- The Washington Times - Thursday, November 9, 2000

Corruption case draws 11 death sentences

SHANGHAI Eleven persons, among them police and government officials, were sentenced to death yesterday in communist China's biggest corruption scandal a multibillion-dollar smuggling ring that touched the apex of power.
State television showed footage of confiscated cars, a sack of gold rings, wads of cash and credit cards and a six-story pleasure palace where officials were provided with sexual favors.
In all 84 persons were convicted, with 12 sentenced to life imprisonment and another 58 receiving lesser terms in the huge racket centered on the shady Yuanhua Group in the busy southeastern port of Xiamen, state media reported. Another three received suspended death sentences, usually commuted later to life.

After 25 years, founder of Red Army arrested

TOKYO Police arrested a fugitive founder of the lethal left-wing Japanese Red Army yesterday, ending more than 25 years underground for a leader of a terrorist force blamed in a 1972 massacre at an Israeli airport and a series of other attacks.
Police captured 55-year-old Fusako Shigenobu as she left a hotel in the western city of Osaka with two companions.
"I'll fight on," Shigenobu shouted on arrival in Tokyo under heavy escort, raising her handcuffed wrists high in the air to give a defiant thumbs-up sign.
Shigenobu was arrested on a Japanese warrant accusing her of taking hostages in a 1974 attack on the French Embassy at The Hague, police said without elaboration.
Authorities in the September 1974 attack ultimately freed a jailed Red Army member in return for the militants' release of the French ambassador.

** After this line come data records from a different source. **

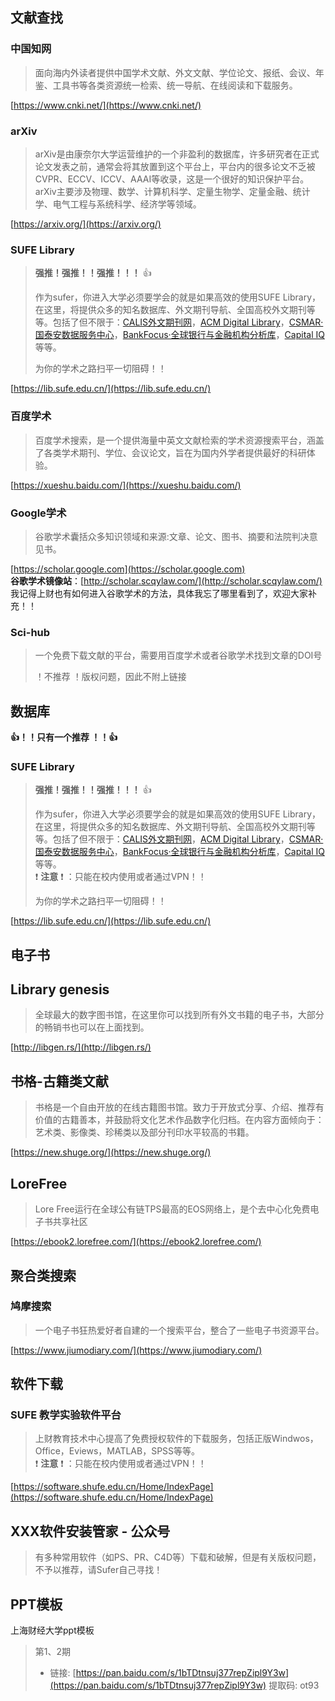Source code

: ## 文献查找

### 中国知网

> 面向海内外读者提供中国学术文献、外文文献、学位论文、报纸、会议、年鉴、工具书等各类资源统一检索、统一导航、在线阅读和下载服务。

[https://www.cnki.net/](https://www.cnki.net/)

### arXiv

> arXiv是由康奈尔大学运营维护的一个非盈利的数据库，许多研究者在正式论文发表之前，通常会将其放置到这个平台上，平台内的很多论文不乏被CVPR、ECCV、ICCV、AAAI等收录，这是一个很好的知识保护平台。 
> arXiv主要涉及物理、数学、计算机科学、定量生物学、定量金融、统计学、电气工程与系统科学、经济学等领域。

[https://arxiv.org/](https://arxiv.org/)

### SUFE Library

> **强推！强推！！强推！！！** 👍
>
> 作为sufer，你进入大学必须要学会的就是如果高效的使用SUFE Library，在这里，将提供众多的知名数据库、外文期刊导航、全国高校外文期刊等等。包括了但不限于：[CALIS外文期刊网](http://ccc.calis.edu.cn/index.php)，[ACM Digital Library](http://dl.acm.org/)，[CSMAR·国泰安数据服务中心](http://cndata1.csmar.com/#/index)，[BankFocus·全球银行与金融机构分析库](http://bankfocus.bvdinfo.com/ip)，[Capital IQ](https://www.capitaliq.com/)等等。
>
> 为你的学术之路扫平一切阻碍！！

[https://lib.sufe.edu.cn/](https://lib.sufe.edu.cn/)

### 百度学术

> 百度学术搜索，是一个提供海量中英文文献检索的学术资源搜索平台，涵盖了各类学术期刊、学位、会议论文，旨在为国内外学者提供最好的科研体验。

[https://xueshu.baidu.com/](https://xueshu.baidu.com/)

### Google学术 

> 谷歌学术囊括众多知识领域和来源:文章、论文、图书、摘要和法院判决意见书。

[https://scholar.google.com](https://scholar.google.com)  
**谷歌学术镜像站**：[http://scholar.scqylaw.com/](http://scholar.scqylaw.com/)  
我记得上财也有如何进入谷歌学术的方法，具体我忘了哪里看到了，欢迎大家补充！！


### Sci-hub

> 一个免费下载文献的平台，需要用百度学术或者谷歌学术找到文章的DOI号
>
> ！不推荐 ！版权问题，因此不附上链接

## 数据库

**👍！！只有一个推荐 ！！👍**

### SUFE Library

> **强推！强推！！强推！！！** 👍
>
> 作为sufer，你进入大学必须要学会的就是如果高效的使用SUFE Library，在这里，将提供众多的知名数据库、外文期刊导航、全国高校外文期刊等等。包括了但不限于：[CALIS外文期刊网](http://ccc.calis.edu.cn/index.php)，[ACM Digital Library](http://dl.acm.org/)，[CSMAR·国泰安数据服务中心](http://cndata1.csmar.com/#/index)，[BankFocus·全球银行与金融机构分析库](http://bankfocus.bvdinfo.com/ip)，[Capital IQ](https://www.capitaliq.com/)等等。  
> ❗ **注意** ❗ ：只能在校内使用或者通过VPN！！
>
> 为你的学术之路扫平一切阻碍！！
>
> 

[https://lib.sufe.edu.cn/](https://lib.sufe.edu.cn/)

## 电子书

## Library genesis

> 全球最大的数字图书馆，在这里你可以找到所有外文书籍的电子书，大部分的畅销书也可以在上面找到。

[http://libgen.rs/](http://libgen.rs/)

## 书格-古籍类文献

> 书格是一个自由开放的在线古籍图书馆。致力于开放式分享、介绍、推荐有价值的古籍善本，并鼓励将文化艺术作品数字化归档。在内容方面倾向于：艺术类、影像类、珍稀类以及部分刊印水平较高的书籍。

[https://new.shuge.org/](https://new.shuge.org/)

## LoreFree

> Lore Free运行在全球公有链TPS最高的EOS网络上，是个去中心化免费电子书共享社区

[https://ebook2.lorefree.com/](https://ebook2.lorefree.com/)

## 聚合类搜索

### 鸠摩搜索

> 一个电子书狂热爱好者自建的一个搜索平台，整合了一些电子书资源平台。

[https://www.jiumodiary.com/](https://www.jiumodiary.com/)

## 软件下载

### SUFE 教学实验软件平台

> 上财教育技术中心提高了免费授权软件的下载服务，包括正版Windwos，Office，Eviews，MATLAB，SPSS等等。  
> ❗ **注意** ❗ ：只能在校内使用或者通过VPN！！

[https://software.shufe.edu.cn/Home/IndexPage](https://software.shufe.edu.cn/Home/IndexPage)

## XXX软件安装管家 - 公众号

> 有多种常用软件（如PS、PR、C4D等）下载和破解，但是有关版权问题，不予以推荐，请Sufer自己寻找！

## PPT模板

上海财经大学ppt模板

> 第1、2期
>
> - 链接: [https://pan.baidu.com/s/1bTDtnsuj377repZipl9Y3w](https://pan.baidu.com/s/1bTDtnsuj377repZipl9Y3w) 提取码: ot93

Police search for Suharto's son

JAKARTA, Indonesia Police in Jakarta promised today to search the sprawling capital for former President Suharto's youngest son, now just a common criminal on the run.

The disgraced former leader himself faces being back in the dock after a high court yesterday overruled another court's decision to drop a corruption trial against him because he was too ill.

Police searched the huge central Jakarta estate of the Suharto family in their so-far fruitless hunt for Hutomo "Tommy" Mandela Putra, on the run since last week from an 18-month jail term.

'Birth bonus' ruled racial discrimination

AIX-EN-PROVENCE, France A court convicted the mayor of the town of Vitrolles and her top aide of racial discrimination yesterday for instituting a "birth bonus" restricted to French and European families.
The court handed out three-month suspended sentences and fines and barred the two from running for public office for two years.
Catherine Megret, wife of far-right leader Bruno Megret, and her aide, Hubert Fayard, said they would appeal.
Mrs. Megret and Mr. Fayard were charged with "discrimination and inciting and provoking racial hatred" with the measure that rewarded French and European families in the southern town with $715 for each birth. Non-European immigrant families were barred from receiving the "birth bonus."

Vietnam diplomat asks war-related U.S. aid

HANOI Vietnamese Foreign Minister Nguyen Dy Nien called for more U.S. aid to deal with the consequences of the Vietnam War yesterday just days before President Clinton's landmark visit here next week.
Mr. Nien acknowledged that Washington had launched several humanitarian projects in Vietnam since the establishment of diplomatic relations five years ago, particularly in the field of flood relief.